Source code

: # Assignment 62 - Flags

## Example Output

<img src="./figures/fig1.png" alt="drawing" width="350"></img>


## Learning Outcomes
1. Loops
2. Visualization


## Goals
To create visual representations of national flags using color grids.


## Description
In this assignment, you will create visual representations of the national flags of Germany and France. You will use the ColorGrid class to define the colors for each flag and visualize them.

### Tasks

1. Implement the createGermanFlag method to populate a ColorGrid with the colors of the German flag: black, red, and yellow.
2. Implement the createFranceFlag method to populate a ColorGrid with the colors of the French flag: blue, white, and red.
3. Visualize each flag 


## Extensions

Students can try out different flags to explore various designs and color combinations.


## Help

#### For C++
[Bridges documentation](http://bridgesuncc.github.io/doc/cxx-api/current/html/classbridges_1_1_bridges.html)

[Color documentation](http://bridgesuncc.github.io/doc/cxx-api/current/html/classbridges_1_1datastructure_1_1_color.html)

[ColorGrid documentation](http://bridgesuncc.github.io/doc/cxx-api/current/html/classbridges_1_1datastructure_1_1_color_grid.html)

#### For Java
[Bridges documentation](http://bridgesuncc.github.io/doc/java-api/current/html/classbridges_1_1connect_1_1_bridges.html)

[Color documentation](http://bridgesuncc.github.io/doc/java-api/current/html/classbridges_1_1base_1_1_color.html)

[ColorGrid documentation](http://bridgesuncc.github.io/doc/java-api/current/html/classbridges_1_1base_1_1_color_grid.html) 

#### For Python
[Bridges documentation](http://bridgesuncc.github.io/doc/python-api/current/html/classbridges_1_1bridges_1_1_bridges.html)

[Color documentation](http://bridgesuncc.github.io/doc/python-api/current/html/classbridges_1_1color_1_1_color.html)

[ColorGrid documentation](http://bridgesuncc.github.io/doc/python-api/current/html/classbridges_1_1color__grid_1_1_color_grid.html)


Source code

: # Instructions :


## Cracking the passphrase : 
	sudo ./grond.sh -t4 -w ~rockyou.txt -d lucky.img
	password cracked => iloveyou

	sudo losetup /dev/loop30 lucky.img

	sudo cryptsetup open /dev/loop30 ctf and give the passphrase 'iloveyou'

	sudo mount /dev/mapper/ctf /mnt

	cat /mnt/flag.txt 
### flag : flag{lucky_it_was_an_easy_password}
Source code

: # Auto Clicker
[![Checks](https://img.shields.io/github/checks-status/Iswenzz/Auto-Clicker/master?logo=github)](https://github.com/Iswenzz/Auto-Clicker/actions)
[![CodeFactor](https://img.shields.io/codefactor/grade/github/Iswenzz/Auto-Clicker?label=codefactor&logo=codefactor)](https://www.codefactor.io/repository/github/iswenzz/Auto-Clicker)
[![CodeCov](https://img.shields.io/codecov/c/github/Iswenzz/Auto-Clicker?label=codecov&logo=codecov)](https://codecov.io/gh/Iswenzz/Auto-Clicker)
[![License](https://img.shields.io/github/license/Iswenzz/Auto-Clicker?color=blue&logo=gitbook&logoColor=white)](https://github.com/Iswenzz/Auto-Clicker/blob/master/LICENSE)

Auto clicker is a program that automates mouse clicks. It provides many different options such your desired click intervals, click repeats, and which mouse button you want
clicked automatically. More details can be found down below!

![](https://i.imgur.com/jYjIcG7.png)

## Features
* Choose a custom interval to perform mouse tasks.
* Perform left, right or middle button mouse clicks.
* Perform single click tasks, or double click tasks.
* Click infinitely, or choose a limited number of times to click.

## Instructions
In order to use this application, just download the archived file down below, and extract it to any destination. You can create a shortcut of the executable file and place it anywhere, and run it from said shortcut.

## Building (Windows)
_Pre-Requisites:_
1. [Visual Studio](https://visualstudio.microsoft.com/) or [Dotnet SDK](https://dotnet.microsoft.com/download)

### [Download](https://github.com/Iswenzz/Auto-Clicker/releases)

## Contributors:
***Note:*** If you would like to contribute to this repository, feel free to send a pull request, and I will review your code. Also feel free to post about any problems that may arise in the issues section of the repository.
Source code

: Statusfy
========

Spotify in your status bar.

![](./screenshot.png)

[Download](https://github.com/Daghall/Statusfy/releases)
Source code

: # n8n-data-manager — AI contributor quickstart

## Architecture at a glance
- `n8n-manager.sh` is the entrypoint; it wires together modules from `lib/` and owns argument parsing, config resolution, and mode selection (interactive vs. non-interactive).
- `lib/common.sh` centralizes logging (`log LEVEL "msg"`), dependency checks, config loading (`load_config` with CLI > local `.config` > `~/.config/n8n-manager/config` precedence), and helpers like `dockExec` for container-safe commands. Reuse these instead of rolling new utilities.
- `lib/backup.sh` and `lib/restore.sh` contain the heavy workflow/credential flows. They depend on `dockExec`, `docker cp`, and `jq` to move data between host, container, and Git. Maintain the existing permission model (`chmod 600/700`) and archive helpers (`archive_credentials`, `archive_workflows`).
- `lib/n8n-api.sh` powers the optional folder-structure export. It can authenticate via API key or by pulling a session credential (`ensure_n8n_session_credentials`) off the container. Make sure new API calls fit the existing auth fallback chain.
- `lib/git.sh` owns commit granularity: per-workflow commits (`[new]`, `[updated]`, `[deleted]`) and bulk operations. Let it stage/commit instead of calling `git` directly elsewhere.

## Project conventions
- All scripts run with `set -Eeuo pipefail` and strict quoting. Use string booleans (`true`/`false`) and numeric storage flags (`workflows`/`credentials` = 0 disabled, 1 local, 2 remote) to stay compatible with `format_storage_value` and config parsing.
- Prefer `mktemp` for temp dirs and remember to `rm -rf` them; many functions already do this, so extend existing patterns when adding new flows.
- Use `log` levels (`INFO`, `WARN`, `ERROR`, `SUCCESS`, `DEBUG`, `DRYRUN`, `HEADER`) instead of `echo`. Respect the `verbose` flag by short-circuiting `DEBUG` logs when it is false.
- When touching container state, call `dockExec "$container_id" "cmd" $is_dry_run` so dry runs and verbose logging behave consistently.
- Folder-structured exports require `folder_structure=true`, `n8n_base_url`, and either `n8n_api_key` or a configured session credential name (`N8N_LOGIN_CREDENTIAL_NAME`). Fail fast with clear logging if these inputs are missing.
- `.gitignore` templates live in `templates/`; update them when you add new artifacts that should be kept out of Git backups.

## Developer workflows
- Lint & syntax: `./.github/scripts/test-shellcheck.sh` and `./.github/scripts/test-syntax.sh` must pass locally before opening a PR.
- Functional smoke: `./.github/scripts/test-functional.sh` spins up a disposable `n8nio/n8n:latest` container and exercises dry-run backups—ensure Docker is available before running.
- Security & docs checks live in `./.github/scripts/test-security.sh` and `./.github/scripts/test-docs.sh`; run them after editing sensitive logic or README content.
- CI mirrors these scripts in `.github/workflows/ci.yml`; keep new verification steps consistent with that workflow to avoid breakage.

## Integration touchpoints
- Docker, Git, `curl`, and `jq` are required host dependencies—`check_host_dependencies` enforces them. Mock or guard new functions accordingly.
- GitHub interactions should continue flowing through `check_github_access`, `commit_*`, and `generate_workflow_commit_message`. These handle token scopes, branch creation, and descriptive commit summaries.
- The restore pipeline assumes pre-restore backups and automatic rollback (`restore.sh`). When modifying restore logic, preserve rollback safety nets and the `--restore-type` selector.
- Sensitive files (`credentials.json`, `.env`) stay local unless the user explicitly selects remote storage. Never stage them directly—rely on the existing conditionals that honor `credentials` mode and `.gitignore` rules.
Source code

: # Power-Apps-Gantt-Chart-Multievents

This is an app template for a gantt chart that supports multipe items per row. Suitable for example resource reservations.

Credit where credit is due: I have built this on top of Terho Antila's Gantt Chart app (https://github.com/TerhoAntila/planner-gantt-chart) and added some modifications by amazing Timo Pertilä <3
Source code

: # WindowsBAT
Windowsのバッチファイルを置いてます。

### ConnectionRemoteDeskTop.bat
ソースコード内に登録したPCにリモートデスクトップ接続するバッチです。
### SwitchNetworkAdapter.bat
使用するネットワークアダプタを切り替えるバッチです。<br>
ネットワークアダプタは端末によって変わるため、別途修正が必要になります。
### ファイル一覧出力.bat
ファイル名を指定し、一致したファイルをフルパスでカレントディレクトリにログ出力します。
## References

****************

Task description – From the material above, copy exactly the lines between the line holding "commit granularity: per-workflow" and the line holding "- When touching", inclusive, and only those.

Solved problem –
- `lib/git.sh` owns commit granularity: per-workflow commits (`[new]`, `[updated]`, `[deleted]`) and bulk operations. Let it stage/commit instead of calling `git` directly elsewhere.

## Project conventions
- All scripts run with `set -Eeuo pipefail` and strict quoting. Use string booleans (`true`/`false`) and numeric storage flags (`workflows`/`credentials` = 0 disabled, 1 local, 2 remote) to stay compatible with `format_storage_value` and config parsing.
- Prefer `mktemp` for temp dirs and remember to `rm -rf` them; many functions already do this, so extend existing patterns when adding new flows.
- Use `log` levels (`INFO`, `WARN`, `ERROR`, `SUCCESS`, `DEBUG`, `DRYRUN`, `HEADER`) instead of `echo`. Respect the `verbose` flag by short-circuiting `DEBUG` logs when it is false.
- When touching container state, call `dockExec "$container_id" "cmd" $is_dry_run` so dry runs and verbose logging behave consistently.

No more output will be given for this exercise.